**** Data in this exercise
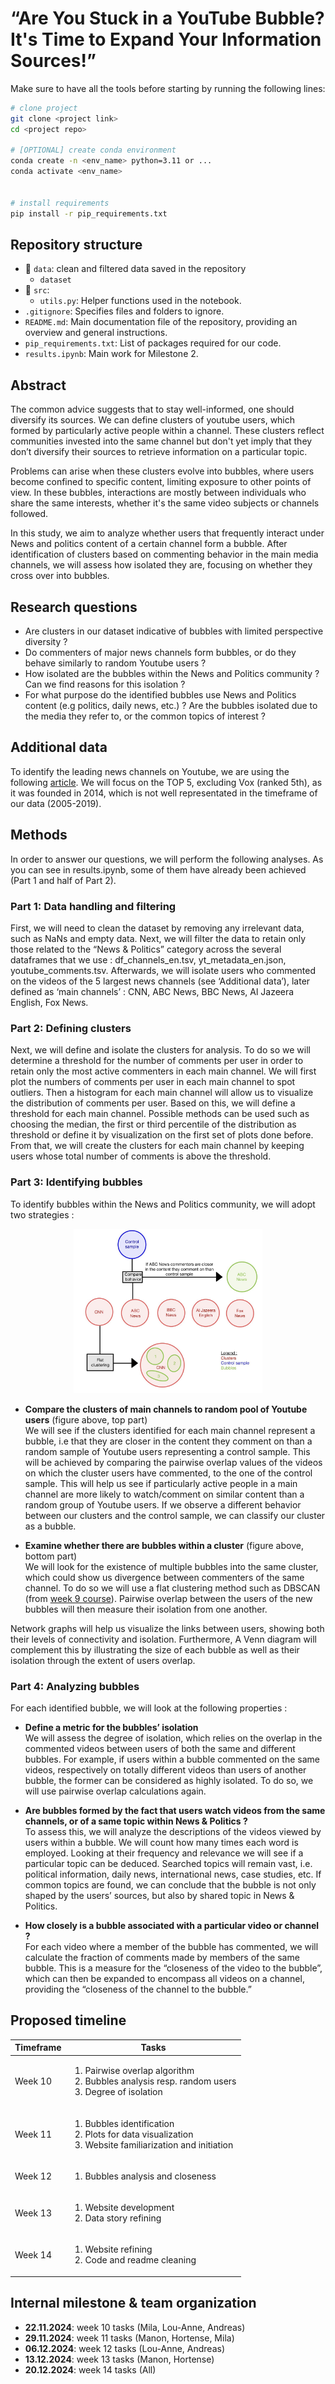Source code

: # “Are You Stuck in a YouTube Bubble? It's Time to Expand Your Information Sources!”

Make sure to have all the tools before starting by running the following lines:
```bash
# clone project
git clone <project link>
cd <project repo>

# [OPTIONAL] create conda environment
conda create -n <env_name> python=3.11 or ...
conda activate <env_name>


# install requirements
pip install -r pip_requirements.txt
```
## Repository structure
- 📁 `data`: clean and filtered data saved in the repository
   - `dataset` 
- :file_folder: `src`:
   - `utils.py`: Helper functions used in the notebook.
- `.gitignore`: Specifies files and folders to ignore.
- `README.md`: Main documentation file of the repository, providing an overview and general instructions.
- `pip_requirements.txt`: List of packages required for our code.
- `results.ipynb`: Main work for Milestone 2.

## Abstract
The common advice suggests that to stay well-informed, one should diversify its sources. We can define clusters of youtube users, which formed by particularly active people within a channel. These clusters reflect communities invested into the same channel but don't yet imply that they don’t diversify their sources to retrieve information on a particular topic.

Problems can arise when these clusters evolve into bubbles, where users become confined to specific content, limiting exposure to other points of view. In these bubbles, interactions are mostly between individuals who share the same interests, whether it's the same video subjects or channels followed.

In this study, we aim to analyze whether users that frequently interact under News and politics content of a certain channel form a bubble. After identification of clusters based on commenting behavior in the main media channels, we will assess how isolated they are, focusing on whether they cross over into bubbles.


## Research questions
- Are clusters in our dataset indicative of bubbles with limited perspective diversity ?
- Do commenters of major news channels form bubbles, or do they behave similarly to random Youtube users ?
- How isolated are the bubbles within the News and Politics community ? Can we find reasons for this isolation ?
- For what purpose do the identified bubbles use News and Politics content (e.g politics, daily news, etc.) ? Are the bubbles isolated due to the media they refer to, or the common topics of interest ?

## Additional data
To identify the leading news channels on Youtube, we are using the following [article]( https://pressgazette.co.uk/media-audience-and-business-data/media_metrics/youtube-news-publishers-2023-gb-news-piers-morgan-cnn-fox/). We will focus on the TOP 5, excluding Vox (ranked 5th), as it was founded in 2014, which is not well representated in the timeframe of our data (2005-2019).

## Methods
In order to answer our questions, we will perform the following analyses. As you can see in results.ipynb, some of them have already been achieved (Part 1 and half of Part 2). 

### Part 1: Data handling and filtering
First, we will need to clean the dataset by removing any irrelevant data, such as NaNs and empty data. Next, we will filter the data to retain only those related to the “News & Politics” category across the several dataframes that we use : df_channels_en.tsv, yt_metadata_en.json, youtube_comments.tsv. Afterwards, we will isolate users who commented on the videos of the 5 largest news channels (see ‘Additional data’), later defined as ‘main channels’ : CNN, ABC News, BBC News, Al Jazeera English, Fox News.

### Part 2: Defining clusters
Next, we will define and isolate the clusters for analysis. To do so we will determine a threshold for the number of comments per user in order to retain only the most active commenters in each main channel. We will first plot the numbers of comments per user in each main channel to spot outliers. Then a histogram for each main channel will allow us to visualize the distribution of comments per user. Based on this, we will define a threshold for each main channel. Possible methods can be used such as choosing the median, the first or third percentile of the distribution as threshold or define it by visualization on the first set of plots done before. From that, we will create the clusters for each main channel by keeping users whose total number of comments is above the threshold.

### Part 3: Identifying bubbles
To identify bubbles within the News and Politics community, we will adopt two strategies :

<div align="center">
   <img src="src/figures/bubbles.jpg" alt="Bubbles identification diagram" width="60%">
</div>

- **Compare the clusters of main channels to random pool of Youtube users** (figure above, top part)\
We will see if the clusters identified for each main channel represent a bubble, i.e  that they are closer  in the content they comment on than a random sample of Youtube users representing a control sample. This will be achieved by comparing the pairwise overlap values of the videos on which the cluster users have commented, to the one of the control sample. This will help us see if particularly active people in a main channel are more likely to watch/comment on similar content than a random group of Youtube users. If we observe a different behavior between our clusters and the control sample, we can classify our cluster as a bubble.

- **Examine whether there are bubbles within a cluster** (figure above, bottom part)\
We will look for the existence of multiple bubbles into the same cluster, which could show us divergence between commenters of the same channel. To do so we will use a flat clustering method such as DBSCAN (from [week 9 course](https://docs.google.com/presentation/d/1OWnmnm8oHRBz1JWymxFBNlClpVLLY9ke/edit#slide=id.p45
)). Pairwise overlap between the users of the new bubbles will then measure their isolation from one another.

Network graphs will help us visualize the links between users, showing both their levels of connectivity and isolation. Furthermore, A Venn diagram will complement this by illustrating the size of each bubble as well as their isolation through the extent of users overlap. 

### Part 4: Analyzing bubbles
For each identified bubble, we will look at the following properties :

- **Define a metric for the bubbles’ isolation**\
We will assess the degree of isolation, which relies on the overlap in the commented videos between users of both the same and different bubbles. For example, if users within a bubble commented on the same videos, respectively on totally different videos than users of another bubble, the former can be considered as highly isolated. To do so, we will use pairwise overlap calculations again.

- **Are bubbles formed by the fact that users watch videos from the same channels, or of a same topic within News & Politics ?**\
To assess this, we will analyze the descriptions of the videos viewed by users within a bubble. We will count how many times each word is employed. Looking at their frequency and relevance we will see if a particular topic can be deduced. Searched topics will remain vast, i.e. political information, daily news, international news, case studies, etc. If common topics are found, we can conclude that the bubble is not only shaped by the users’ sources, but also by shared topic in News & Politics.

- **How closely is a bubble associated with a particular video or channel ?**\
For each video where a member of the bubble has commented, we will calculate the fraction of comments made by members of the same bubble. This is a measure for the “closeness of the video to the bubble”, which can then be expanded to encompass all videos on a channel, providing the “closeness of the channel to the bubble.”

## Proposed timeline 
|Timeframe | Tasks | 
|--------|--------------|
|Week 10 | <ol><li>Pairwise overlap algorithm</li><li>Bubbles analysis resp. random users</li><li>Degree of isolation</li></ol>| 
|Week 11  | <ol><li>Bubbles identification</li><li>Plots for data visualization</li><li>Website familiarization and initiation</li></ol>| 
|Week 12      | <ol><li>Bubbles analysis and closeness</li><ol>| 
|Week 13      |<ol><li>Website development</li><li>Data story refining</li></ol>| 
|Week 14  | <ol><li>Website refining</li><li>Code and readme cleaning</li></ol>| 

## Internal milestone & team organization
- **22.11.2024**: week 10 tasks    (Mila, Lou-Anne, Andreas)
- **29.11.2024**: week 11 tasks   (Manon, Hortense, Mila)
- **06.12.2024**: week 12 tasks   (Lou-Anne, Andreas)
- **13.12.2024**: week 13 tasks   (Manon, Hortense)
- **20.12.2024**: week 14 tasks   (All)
********
→ Task brief:
Count the lines above that contain the word "Additional", and give only that number.

→ Answer:
2